2017-08-11 Thread Shixiong Zhu (JIRA)

[ 
https://issues.apache.org/jira/browse/SPARK-21710?page=com.atlassian.jira.plugin.system.issuetabpanels:comment-tabpanel=16124200#comment-16124200
 ] 

Shixiong Zhu commented on SPARK-21710:
--

`collect` is a workaround for https://issues.apache.org/jira/browse/SPARK-16264

> ConsoleSink causes OOM crashes with large inputs.
> -
>
> Key: SPARK-21710
> URL: https://issues.apache.org/jira/browse/SPARK-21710
> Project: Spark
>  Issue Type: Bug
>  Components: Structured Streaming
>Affects Versions: 2.2.0
> Environment: affects all environments
>Reporter: Gerard Maas
>  Labels: easyfix
>
> ConsoleSink does a full collect of the streaming dataset in order to show few 
> lines on screen. This is problematic with large inputs, like a kafka backlog 
> or a file source with files larger than the driver's memory.
> Here's an example:
> {code:java}
> import spark.implicits._
> import org.apache.spark.sql.functions
> import org.apache.spark.sql.types.StructType
> import org.apache.spark.sql.types._
> val schema = StructType(StructField("text", StringType, true) :: Nil)
> val lines = spark
>   .readStream
>   .format("text")
>   .option("path", "/tmp/data")
>   .schema(schema)
>   .load()
> val base = lines.writeStream
>   .outputMode("append")
>   .format("console")
>   .start()
> {code}
> When a large file larger than the available driver memory is fed through this 
> streaming job, we get:
> {code:java}
> ---
> Batch: 0
> ---
> [Stage 0:>(0 + 8) / 
> 111]17/08/11 15:10:45 ERROR Executor: Exception in task 6.0 in stage 0.0 (TID 
> 6)
> java.lang.OutOfMemoryError: Java heap space
>   at java.util.Arrays.copyOf(Arrays.java:3236)

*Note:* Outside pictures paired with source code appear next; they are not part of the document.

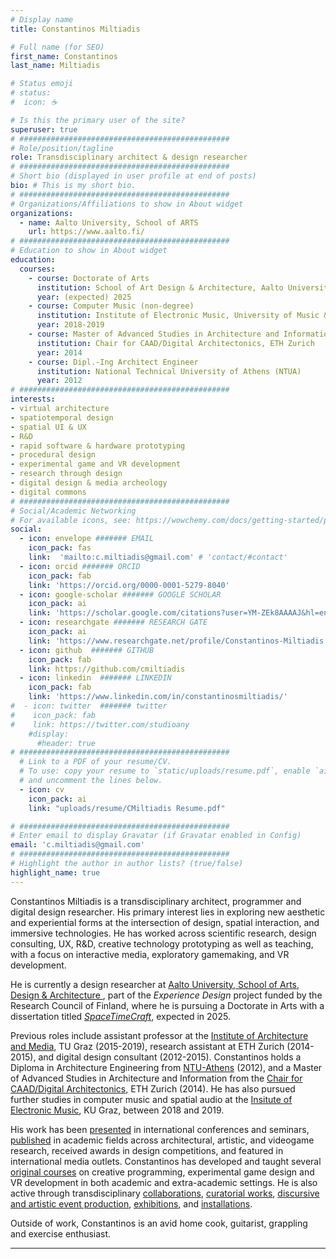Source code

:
 ```yaml
---
# Display name
title: Constantinos Miltiadis

# Full name (for SEO)
first_name: Constantinos
last_name: Miltiadis

# Status emoji
# status:
#  icon: ☕️

# Is this the primary user of the site?
superuser: true
# ###############################################
# Role/position/tagline
role: Transdisciplinary architect & design researcher
# ###############################################
# Short bio (displayed in user profile at end of posts)
bio: # This is my short bio.
# ###############################################
# Organizations/Affiliations to show in About widget
organizations:
  - name: Aalto University, School of ARTS
    url: https://www.aalto.fi/
# ###############################################
# Education to show in About widget
education:
  courses:
    - course: Doctorate of Arts
      institution: School of Art Design & Architecture, Aalto University
      year: (expected) 2025 
    - course: Computer Music (non-degree)
      institution: Institute of Electronic Music, University of Music & Performing Arts, Graz
      year: 2018-2019
    - course: Master of Advanced Studies in Architecture and Information (MAS AI ETH)
      institution: Chair for CAAD/Digital Architectonics, ETH Zurich
      year: 2014    
    - course: Dipl.-Ing Architect Engineer
      institution: National Technical University of Athens (NTUA)
      year: 2012
# ###############################################
interests: 
- virtual architecture 
- spatiotemporal design
- spatial UI & UX 
- R&D
- rapid software & hardware prototyping
- procedural design 
- experimental game and VR development 
- research through design
- digital design & media archeology 
- digital commons 
# ###############################################
# Social/Academic Networking
# For available icons, see: https://wowchemy.com/docs/getting-started/page-builder/#icons
social:
  - icon: envelope ####### EMAIL
    icon_pack: fas
    link:  'mailto:c.miltiadis@gmail.com' # 'contact/#contact' 
  - icon: orcid ####### ORCID
    icon_pack: fab
    link: 'https://orcid.org/0000-0001-5279-8040'
  - icon: google-scholar ####### GOOGLE SCHOLAR 
    icon_pack: ai
    link: 'https://scholar.google.com/citations?user=YM-ZEk8AAAAJ&hl=en'
  - icon: researchgate ####### RESEARCH GATE
    icon_pack: ai
    link: 'https://www.researchgate.net/profile/Constantinos-Miltiadis'
  - icon: github  ####### GITHUB
    icon_pack: fab
    link: https://github.com/cmiltiadis
  - icon: linkedin  ####### LINKEDIN
    icon_pack: fab
    link: 'https://www.linkedin.com/in/constantinosmiltiadis/'
#  - icon: twitter  ####### twitter
#    icon_pack: fab
#    link: https://twitter.com/studioany
    #display:
      #header: true
# ###############################################
  # Link to a PDF of your resume/CV.
  # To use: copy your resume to `static/uploads/resume.pdf`, enable `ai` icons in `params.yaml`,
  # and uncomment the lines below.
  - icon: cv
    icon_pack: ai
    link: "uploads/resume/CMiltiadis Resume.pdf"

# ###############################################
# Enter email to display Gravatar (if Gravatar enabled in Config)
email: 'c.miltiadis@gmail.com'
# ###############################################
# Highlight the author in author lists? (true/false)
highlight_name: true
---
```


<!-- 
  - block: experience
    content:
      title: Timeline
      # Date format for experience
      date_format: Jan 2006
      # Experiences.
      #   Add/remove as many `experience` items below as you like.
      #   Required fields are `title`, `company`, and `date_start`.
      #   Leave `date_end` empty if it's your current employer.
      #   Begin multi-line descriptions with YAML's `|2-` multi-line prefix.
      items:
        - title: Doctoral researcher
          company: Aalto ARTS
          company_url: ''
          company_logo: org-gc
          location: Helsinki, Finland
          date_start: '2019-09-09'
          date_end: ''
          description: |2-
              Responsibilities include:
              * Analysing
              * Modelling
              * Deploying    
        - title: Assistant professor
          company: Institute of Architecture and Media, TU Graz
          company_url: 'https://iam.tugraz.at/'
          company_logo: org-x
          location: Graz, Austria
          date_start: '2015-01-10'
          date_end: '2019-08-31'
          description: Taught electronic engineering and researched semiconductor physics.
        - title: Computer Music studies
          company: Institute of Electronic Music and Acoustics, KU Graz 
          company_url: ''
          company_logo: org-x
          location: Graz, Austria
          date_start: '2018-09-10'
          date_end: '2019-07-20'
          description: Taught electronic engineering and researched semiconductor physics.    
# ###########
skills:
  - name: Technical Skills
    items:
      - name: Python
        description: ''
        percent: 80
        icon: code-bracket
      - name: Data Science
        description: ''
        percent: 100
        icon: chart-bar
      - name: SQL
        description: ''
        percent: 40
        icon: circle-stack
  - name: Hobbies
    color: '#eeac02'
    color_border: '#f0bf23'
    items:
      - name: Hiking
        description: ''
        percent: 60
        icon: person-simple-walk
      - name: Cats
        description: ''
        percent: 100
        icon: cat
      - name: Photography
        description: ''
        percent: 80
        icon: camera
-->

Constantinos Miltiadis is a transdisciplinary architect, programmer and digital design researcher. 
His primary interest lies in exploring new aesthetic and experiential forms at the intersection of design, spatial interaction, and immersive technologies. 
He has worked across scientific research, design consulting, UX, R&D, creative technology prototyping as well as teaching, with a focus on interactive media, exploratory gamemaking, and VR development. 

He is currently a design researcher at [Aalto University, School of Arts, Design & Architecture ](https://www.aalto.fi/en/school-of-arts-design-and-architecture), part of the *Experience Design* project funded by the Research Council of Finland, where he is pursuing a Doctorate in Arts with a dissertation titled *[SpaceTimeCraft](../project/spacetimecraft)*, expected in 2025.

<!-- EDUCATION & EXPERIENCE -->
Previous roles include assistant professor at the [Institute of Architecture and Media](https://iam.tugraz.at/main-website/en/), TU Graz (2015-2019), research assistant at ETH Zurich (2014-2015), and digital design consultant (2012-2015). Constantinos holds a Diploma in Architecture Engineering from [NTU-Athens](https://www.arch.ntua.gr/?lang=en) (2012), and a Master of Advanced Studies in Architecture and Information from the [Chair for CAAD/Digital Architectonics](https://www.caad.arch.ethz.ch/), ETH Zurich (2014). He has also pursued further studies in computer music and spatial audio at the [Insitute of Electronic Music](https://iem.kug.ac.at/en/), KU Graz, between 2018 and 2019.  

<!-- WORK -->
His work has been [presented](../event/) in international conferences and seminars, [published](../publication/) in academic fields across architectural, artistic, and videogame research, received awards in design competitions, and featured in international media outlets. 
Constantinos has developed and taught several [original courses](../course) on creative programming, experimental game design and VR development in both academic and extra-academic settings.
He is also active through transdisciplinary [collaborations](../tag/collaboration), [curatorial works](../category/curatorial), [discursive and artistic event production](../curation), [exhibitions](../tag/exhibition), and [installations](../tag/installation).

Outside of work, Constantinos is an avid home cook, guitarist, grappling and exercise enthusiast. 

---

<!-- INTERESTS // g](../category/prototype)-->
<!-- 
Constantino's main research interests concern aesthetic phenomena between technology and culture, which he pursues through various methods including computational design research, speculative prototyping, experimental gamemaking, teaching, artistic research, and curatorial work.
Since the mid-2010s his research focus concerns [virtual architecture](../project/spacetimecraft), implementing integrative design research to investigate the aesthetic dimension of spatiotemporal environments that are *inconstructible* in the physical world, and thus specific to and experienceable through digital media such as VR and videogames. 
-->


<!--
; also programmer, curator, media artist, teacher, archivist, and librarian.
-->
<!-- GROUPS -->
<!-- 
He is part of the working groups [ENCORE](https://www.aalto.fi/fi/muotoilun-laitos/encore-engaging-co-design-research-group) and [Game Design Praxiology](https://aakoosgamelab.com/gamepraxi/) at Aalto ARTS, the cross-continental Games & Praxis group, the special interest group [Spatial Aesthetics and Artificial Environments](https://www.researchcatalogue.net/view/1108448/1108449), and the Helsinki-based collective [Station of Commons](../project/station-of-commons).
-->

>   at java.io.ByteArrayOutputStream.grow(ByteArrayOutputStream.java:118)
>   at 
> java.io.ByteArrayOutputStream.ensureCapacity(ByteArrayOutputStream.java:93)

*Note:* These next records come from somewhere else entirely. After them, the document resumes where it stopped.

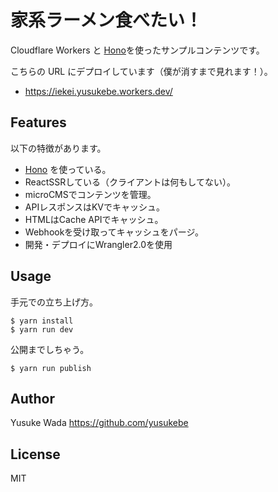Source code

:# 家系ラーメン食べたい！

Cloudflare Workers と [Hono](https://github.com/yusukebe/hono)を使ったサンプルコンテンツです。

こちらの URL にデプロイしています（僕が消すまで見れます！）。

- <https://iekei.yusukebe.workers.dev/>

## Features

以下の特徴があります。

- [Hono](https://github.com/yusukebe/hono) を使っている。
- ReactSSRしている（クライアントは何もしてない）。
- microCMSでコンテンツを管理。
- APIレスポンスはKVでキャッシュ。
- HTMLはCache APIでキャッシュ。
- Webhookを受け取ってキャッシュをパージ。
- 開発・デプロイにWrangler2.0を使用

## Usage

手元での立ち上げ方。

```
$ yarn install
$ yarn run dev
```

公開までしちゃう。

```
$ yarn run publish
```

## Author

Yusuke Wada <https://github.com/yusukebe>

## License

MIT
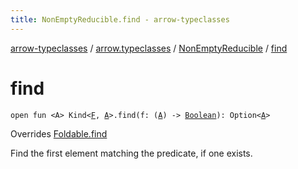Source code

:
 ```yaml
---
title: NonEmptyReducible.find - arrow-typeclasses
---
```


[arrow-typeclasses](../../index.html) / [arrow.typeclasses](../index.html) / [NonEmptyReducible](index.html) / [find](./find.html)

# find

`open fun <A> Kind<`[`F`](index.html#F)`, `[`A`](find.html#A)`>.find(f: (`[`A`](find.html#A)`) -> `[`Boolean`](https://kotlinlang.org/api/latest/jvm/stdlib/kotlin/-boolean/index.html)`): Option<`[`A`](find.html#A)`>`

Overrides [Foldable.find](../-foldable/find.html)

Find the first element matching the predicate, if one exists.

>   at java.io.ByteArrayOutputStream.write(ByteArrayOutputStream.java:153)
>   at 
> net.jpountz.lz4.LZ4BlockOutputStream.flushBufferedData(LZ4BlockOutputStream.java:205)

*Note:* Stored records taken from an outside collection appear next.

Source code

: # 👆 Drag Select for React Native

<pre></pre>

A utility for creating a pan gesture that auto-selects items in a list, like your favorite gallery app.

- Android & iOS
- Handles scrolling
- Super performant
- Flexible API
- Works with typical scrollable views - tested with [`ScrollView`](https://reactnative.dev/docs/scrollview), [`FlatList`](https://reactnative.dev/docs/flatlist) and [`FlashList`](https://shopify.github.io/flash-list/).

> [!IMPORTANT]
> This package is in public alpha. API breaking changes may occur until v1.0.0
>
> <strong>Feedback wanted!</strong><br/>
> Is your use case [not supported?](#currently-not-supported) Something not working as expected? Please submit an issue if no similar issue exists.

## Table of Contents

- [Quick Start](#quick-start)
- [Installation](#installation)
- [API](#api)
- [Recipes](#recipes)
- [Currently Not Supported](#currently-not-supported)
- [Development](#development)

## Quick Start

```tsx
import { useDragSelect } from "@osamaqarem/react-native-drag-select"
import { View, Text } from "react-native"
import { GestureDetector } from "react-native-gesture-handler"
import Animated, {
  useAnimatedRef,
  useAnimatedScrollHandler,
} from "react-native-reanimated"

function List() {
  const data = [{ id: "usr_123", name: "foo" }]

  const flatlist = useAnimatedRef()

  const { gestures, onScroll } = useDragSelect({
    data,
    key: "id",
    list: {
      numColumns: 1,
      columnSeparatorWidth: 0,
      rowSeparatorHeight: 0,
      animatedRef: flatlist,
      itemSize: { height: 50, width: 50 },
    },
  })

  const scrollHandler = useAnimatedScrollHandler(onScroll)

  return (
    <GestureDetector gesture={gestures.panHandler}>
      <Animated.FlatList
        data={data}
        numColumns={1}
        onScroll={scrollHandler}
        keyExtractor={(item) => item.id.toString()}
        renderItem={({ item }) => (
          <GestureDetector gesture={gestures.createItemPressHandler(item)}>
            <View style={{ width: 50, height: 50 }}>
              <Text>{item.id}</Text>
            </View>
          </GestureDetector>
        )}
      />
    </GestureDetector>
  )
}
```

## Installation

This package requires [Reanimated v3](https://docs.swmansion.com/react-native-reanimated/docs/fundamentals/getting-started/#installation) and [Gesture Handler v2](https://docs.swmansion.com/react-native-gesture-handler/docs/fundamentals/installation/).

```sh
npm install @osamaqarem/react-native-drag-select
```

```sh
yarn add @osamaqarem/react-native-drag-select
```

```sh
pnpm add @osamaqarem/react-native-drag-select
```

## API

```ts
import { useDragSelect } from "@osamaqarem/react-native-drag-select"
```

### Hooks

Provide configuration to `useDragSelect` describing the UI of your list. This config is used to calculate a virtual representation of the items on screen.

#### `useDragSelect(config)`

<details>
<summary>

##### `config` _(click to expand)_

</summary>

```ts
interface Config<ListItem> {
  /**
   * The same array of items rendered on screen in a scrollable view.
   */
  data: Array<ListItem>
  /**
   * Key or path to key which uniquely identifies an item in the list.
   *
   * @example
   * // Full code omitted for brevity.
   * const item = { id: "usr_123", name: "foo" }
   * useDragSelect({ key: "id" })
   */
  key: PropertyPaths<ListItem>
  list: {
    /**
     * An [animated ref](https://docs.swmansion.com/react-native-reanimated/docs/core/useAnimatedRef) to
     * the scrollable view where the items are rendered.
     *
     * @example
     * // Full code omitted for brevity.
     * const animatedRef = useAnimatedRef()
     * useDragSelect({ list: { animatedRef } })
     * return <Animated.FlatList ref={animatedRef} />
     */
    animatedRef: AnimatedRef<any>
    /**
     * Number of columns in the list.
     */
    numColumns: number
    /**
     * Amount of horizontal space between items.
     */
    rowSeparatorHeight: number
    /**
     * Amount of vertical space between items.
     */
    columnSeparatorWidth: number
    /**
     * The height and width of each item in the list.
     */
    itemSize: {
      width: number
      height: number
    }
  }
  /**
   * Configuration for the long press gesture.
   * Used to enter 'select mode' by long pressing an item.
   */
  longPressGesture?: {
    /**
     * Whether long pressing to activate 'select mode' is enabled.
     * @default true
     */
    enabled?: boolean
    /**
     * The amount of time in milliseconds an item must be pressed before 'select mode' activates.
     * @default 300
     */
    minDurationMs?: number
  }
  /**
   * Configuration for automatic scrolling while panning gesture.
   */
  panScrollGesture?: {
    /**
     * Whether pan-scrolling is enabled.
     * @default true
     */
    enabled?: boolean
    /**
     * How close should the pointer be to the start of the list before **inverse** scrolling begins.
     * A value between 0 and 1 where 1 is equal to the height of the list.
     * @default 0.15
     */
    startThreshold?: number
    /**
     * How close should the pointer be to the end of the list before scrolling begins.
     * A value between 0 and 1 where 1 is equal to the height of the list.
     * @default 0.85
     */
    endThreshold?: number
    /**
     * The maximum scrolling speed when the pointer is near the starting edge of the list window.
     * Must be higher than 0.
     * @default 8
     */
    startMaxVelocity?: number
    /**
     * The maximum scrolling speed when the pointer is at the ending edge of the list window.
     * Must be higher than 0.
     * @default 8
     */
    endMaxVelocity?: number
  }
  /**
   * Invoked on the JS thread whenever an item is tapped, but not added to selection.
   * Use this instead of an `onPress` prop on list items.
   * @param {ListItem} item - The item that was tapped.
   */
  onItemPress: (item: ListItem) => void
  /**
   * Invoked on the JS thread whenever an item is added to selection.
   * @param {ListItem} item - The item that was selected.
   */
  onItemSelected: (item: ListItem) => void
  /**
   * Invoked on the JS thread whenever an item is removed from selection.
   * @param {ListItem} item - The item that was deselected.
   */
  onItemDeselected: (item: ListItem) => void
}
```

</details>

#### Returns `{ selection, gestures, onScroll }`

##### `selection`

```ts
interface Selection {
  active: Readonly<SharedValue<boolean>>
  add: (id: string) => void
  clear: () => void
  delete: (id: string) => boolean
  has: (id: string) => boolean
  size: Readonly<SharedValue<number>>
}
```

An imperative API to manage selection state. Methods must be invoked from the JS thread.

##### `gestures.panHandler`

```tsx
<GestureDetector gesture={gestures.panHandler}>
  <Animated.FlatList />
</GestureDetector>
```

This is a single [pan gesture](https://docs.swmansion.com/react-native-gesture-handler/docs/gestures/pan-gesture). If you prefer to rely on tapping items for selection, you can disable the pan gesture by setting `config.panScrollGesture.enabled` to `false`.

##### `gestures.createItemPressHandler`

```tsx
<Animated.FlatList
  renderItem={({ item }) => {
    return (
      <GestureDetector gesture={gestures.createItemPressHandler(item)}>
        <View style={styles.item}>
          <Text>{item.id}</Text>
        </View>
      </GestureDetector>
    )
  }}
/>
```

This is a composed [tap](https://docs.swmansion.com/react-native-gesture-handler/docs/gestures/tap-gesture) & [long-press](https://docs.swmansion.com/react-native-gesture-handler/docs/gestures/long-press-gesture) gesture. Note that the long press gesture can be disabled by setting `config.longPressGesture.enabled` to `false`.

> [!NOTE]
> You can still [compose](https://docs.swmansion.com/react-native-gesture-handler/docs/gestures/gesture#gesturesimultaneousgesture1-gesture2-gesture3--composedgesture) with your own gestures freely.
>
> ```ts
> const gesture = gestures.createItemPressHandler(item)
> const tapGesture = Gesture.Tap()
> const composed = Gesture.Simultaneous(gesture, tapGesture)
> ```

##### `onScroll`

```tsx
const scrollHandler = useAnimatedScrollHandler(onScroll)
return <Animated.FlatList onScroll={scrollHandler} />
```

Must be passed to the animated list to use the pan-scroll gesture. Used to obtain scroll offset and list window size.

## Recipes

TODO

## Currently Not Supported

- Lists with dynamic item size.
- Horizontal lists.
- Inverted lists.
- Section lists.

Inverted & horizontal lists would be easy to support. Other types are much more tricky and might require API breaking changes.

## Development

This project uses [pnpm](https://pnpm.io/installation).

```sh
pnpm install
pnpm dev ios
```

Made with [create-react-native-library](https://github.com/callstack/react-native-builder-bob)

>   at net.jpountz.lz4.LZ4BlockOutputStream.write(LZ4BlockOutputStream.java:158)
>   at java.io.DataOutputStream.write(DataOutputStream.java:107)
>   at 
> org.apache.spark.sql.catalyst.expressions.UnsafeRow.writeToStream(UnsafeRow.java:554)
>   at 
> org.apache.spark.sql.execution.SparkPlan$$anonfun$2.apply(SparkPlan.scala:237)
>   at 
> org.apache.spark.sql.execution.SparkPlan$$anonfun$2.apply(SparkPlan.scala:228)
>   at 
> org.apache.spark.rdd.RDD$$anonfun$mapPartitionsInternal$1$$anonfun$apply$25.apply(RDD.scala:827)
>   at 
> org.apache.spark.rdd.RDD$$anonfun$mapPartitionsInternal$1$$anonfun$apply$25.apply(RDD.scala:827)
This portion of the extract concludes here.